Can someone help me a bitty

I am trying my best to understand the genetics of mack snow geckos...

I fell in love with a female mack snow... and she is arriving this month,

Now i am not sure I want to breed just yet BUT if I do and wanted to specialise in the paler morphs liek albino , blizzard and mack snows

how do mack snow morphs work..

what morphs do the parents need to be to produce mack snows

I know my female is 50% het albino...

do I need to know anything else... and can anyone make suggestions on what male and female would be best to put with her if I did decide to breed them.

thanks xxxx


----------



## snakelover (Dec 17, 2006)

het snow X het snow i think!
get a het albino male and breed, you may get albino, but as she is 50% it is not certain.


----------



## sparkle (Mar 21, 2007)

it never ceases to confuse me...

I have ordered the book Herpetoculture of Leopard Gecko's Tremper & Vosjoli .. I am hoping this goes a bit of the way in helping me understand.

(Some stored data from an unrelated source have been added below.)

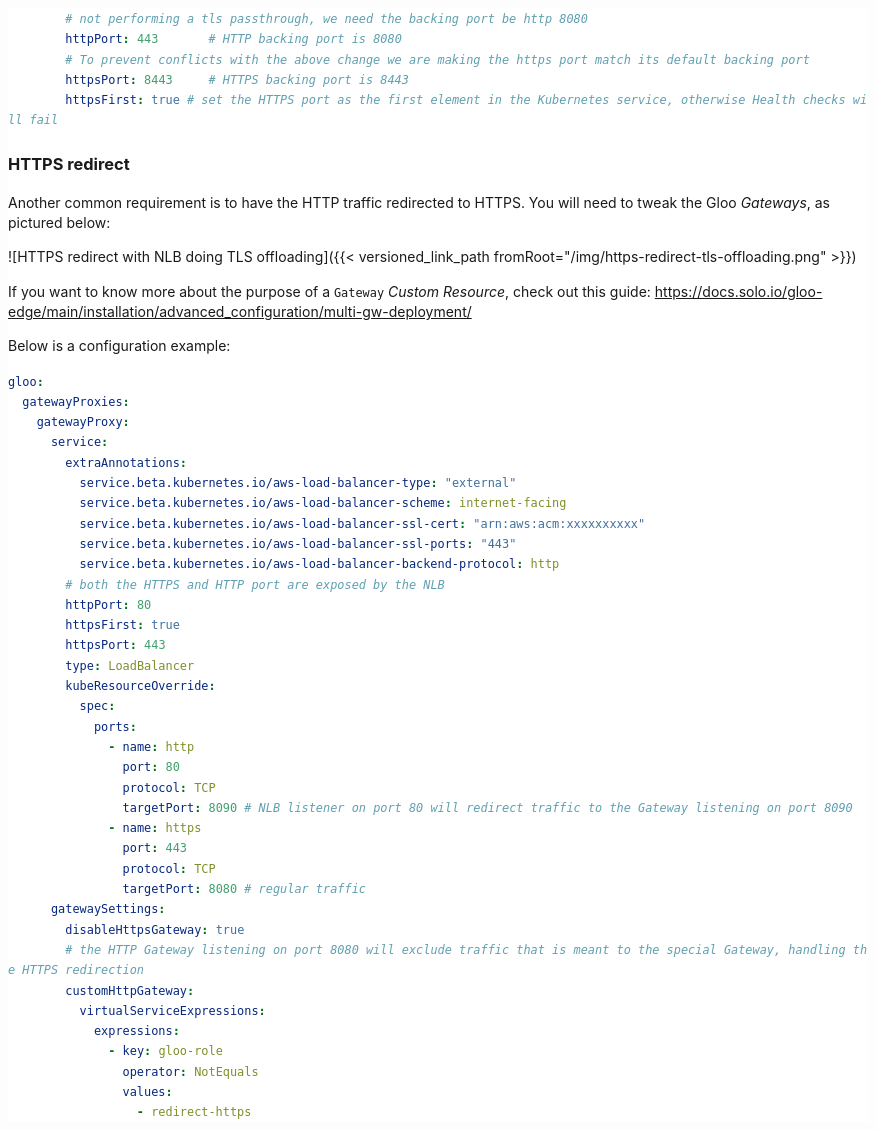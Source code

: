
 ```yaml
        # not performing a tls passthrough, we need the backing port be http 8080
        httpPort: 443       # HTTP backing port is 8080
        # To prevent conflicts with the above change we are making the https port match its default backing port
        httpsPort: 8443     # HTTPS backing port is 8443
        httpsFirst: true # set the HTTPS port as the first element in the Kubernetes service, otherwise Health checks will fail
```

### HTTPS redirect

Another common requirement is to have the HTTP traffic redirected to HTTPS. You will need to tweak the Gloo _Gateways_, as pictured below:

![HTTPS redirect with NLB doing TLS offloading]({{< versioned_link_path fromRoot="/img/https-redirect-tls-offloading.png" >}})

If you want to know more about the purpose of a `Gateway` _Custom Resource_, check out this guide: https://docs.solo.io/gloo-edge/main/installation/advanced_configuration/multi-gw-deployment/

Below is a configuration example:

```yaml
gloo:
  gatewayProxies:
    gatewayProxy:
      service:
        extraAnnotations:
          service.beta.kubernetes.io/aws-load-balancer-type: "external"
          service.beta.kubernetes.io/aws-load-balancer-scheme: internet-facing
          service.beta.kubernetes.io/aws-load-balancer-ssl-cert: "arn:aws:acm:xxxxxxxxxx"
          service.beta.kubernetes.io/aws-load-balancer-ssl-ports: "443"
          service.beta.kubernetes.io/aws-load-balancer-backend-protocol: http
        # both the HTTPS and HTTP port are exposed by the NLB
        httpPort: 80
        httpsFirst: true
        httpsPort: 443
        type: LoadBalancer
        kubeResourceOverride:
          spec:
            ports:
              - name: http
                port: 80
                protocol: TCP
                targetPort: 8090 # NLB listener on port 80 will redirect traffic to the Gateway listening on port 8090
              - name: https
                port: 443
                protocol: TCP
                targetPort: 8080 # regular traffic
      gatewaySettings:
        disableHttpsGateway: true
        # the HTTP Gateway listening on port 8080 will exclude traffic that is meant to the special Gateway, handling the HTTPS redirection
        customHttpGateway:
          virtualServiceExpressions:
            expressions:
              - key: gloo-role
                operator: NotEquals
                values:
                  - redirect-https
```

I think I am going to try specialising in geckos... my frist love is snakes however I am falling more and more in love with geckos recently.


----------



## cjreptiles (Nov 13, 2006)

sparkle said:


> Can someone help me a bitty
> 
> I am trying my best to understand the genetics of mack snow geckos...
> 
> ...


Mack snow is an incompletely domininant morph, so you can get Mack snows in the first generation of offspring by crossing it with a normal. If you cross with an albino, there is a chance of getting Mack albinos, although this isn't guaranteed as yours is only a 50% possible het.

To get super snows, you would need another Mack snow (which would give you 25% super snows). If this was was also albino or het. albino, you could get albino super snows.


----------



## sparkle (Mar 21, 2007)

thanks CJ that really helped...

I need to study the subeject indepthly... hence why i bought the book.. but as more and more new morphs are coming out its getting more and more indepth again...

but that cleared it up a bit cheers


----------